Mi vestii, ma era come sollevare sacchi di mattoni. Un cupo senso di vergogna mi aveva invaso. Ogni minimo gesto e ogni singola parola mi procuravano un tale disagio e imbarazzo da farmi desiderare di sprofondare sottoterra.

Finii di chiudere i bottoni e le cerniere, mi rimisi ai piedi quelle fastidiose calze bagnate e le scarpe sottili, e fui pronto ad andarmene.

Lei se ne stava seduta sul letto, a piangere. Le sue spalle erano molto magre, le ossa fragili della schiena sporgevano sotto la carne bianchissima e i capelli le ricadevano in folte ciocche ondulate sulla coperta che teneva stretta al petto. Sembrava debolissima, oltre che decisamente priva di qualsiasi bellezza. Anzi era proprio ripugnante.

Tentai di guardarla con gli occhi di Lestat. Ma non ci riuscii. Mi apparve una cosa ordinaria, senza il minimo valore, incapace di suscitare anche un vago interesse. Ero inorridito.

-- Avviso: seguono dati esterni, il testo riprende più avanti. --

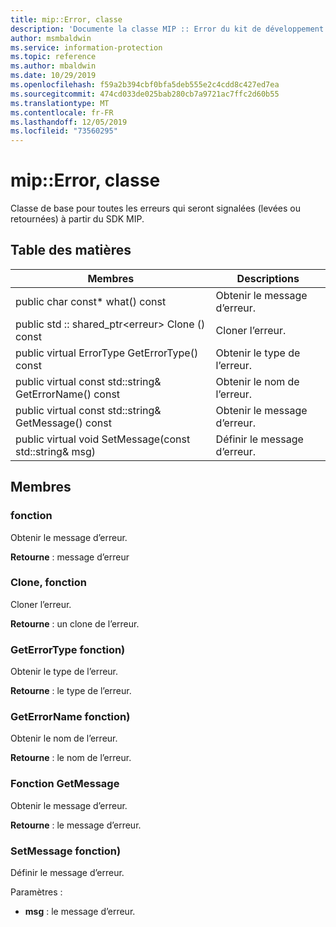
 ```yaml
---
title: mip::Error, classe
description: 'Documente la classe MIP :: Error du kit de développement logiciel (SDK) Microsoft Information Protection (MIP).'
author: msmbaldwin
ms.service: information-protection
ms.topic: reference
ms.author: mbaldwin
ms.date: 10/29/2019
ms.openlocfilehash: f59a2b394cbf0bfa5deb555e2c4cdd8c427ed7ea
ms.sourcegitcommit: 474cd033de025bab280cb7a9721ac7ffc2d60b55
ms.translationtype: MT
ms.contentlocale: fr-FR
ms.lasthandoff: 12/05/2019
ms.locfileid: "73560295"
---
```

# <a name="class-miperror"></a>mip::Error, classe 
Classe de base pour toutes les erreurs qui seront signalées (levées ou retournées) à partir du SDK MIP.
  
## <a name="summary"></a>Table des matières
 Membres                        | Descriptions                                
--------------------------------|---------------------------------------------
public char const* what() const  |  Obtenir le message d’erreur.
public std :: shared_ptr\<erreur\> Clone () const  |  Cloner l’erreur.
public virtual ErrorType GetErrorType() const  |  Obtenir le type de l’erreur.
public virtual const std::string& GetErrorName() const  |  Obtenir le nom de l’erreur.
public virtual const std::string& GetMessage() const  |  Obtenir le message d’erreur.
public virtual void SetMessage(const std::string& msg)  |  Définir le message d’erreur.
  
## <a name="members"></a>Membres
  
### <a name="what-function"></a>fonction
Obtenir le message d’erreur.

  
**Retourne** : message d’erreur
  
### <a name="clone-function"></a>Clone, fonction
Cloner l’erreur.

  
**Retourne** : un clone de l’erreur.
  
### <a name="geterrortype-function"></a>GetErrorType fonction)
Obtenir le type de l’erreur.

  
**Retourne** : le type de l’erreur.
  
### <a name="geterrorname-function"></a>GetErrorName fonction)
Obtenir le nom de l’erreur.

  
**Retourne** : le nom de l’erreur.
  
### <a name="getmessage-function"></a>Fonction GetMessage
Obtenir le message d’erreur.

  
**Retourne** : le message d’erreur.
  
### <a name="setmessage-function"></a>SetMessage fonction)
Définir le message d’erreur.

Paramètres :  
* **msg** : le message d’erreur.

Era stato così, nel villaggio della mia giovinezza? Tentai di ricordare quelle ragazze, donne morte e sepolte da secoli, ma non riuscii a vedere le loro facce. Ciò che mi tornava alla mente erano le ragazzate, la felicità, la grande esuberanza che, a periodi alterni, mi aveva fatto scordare le privazioni e la disperazione.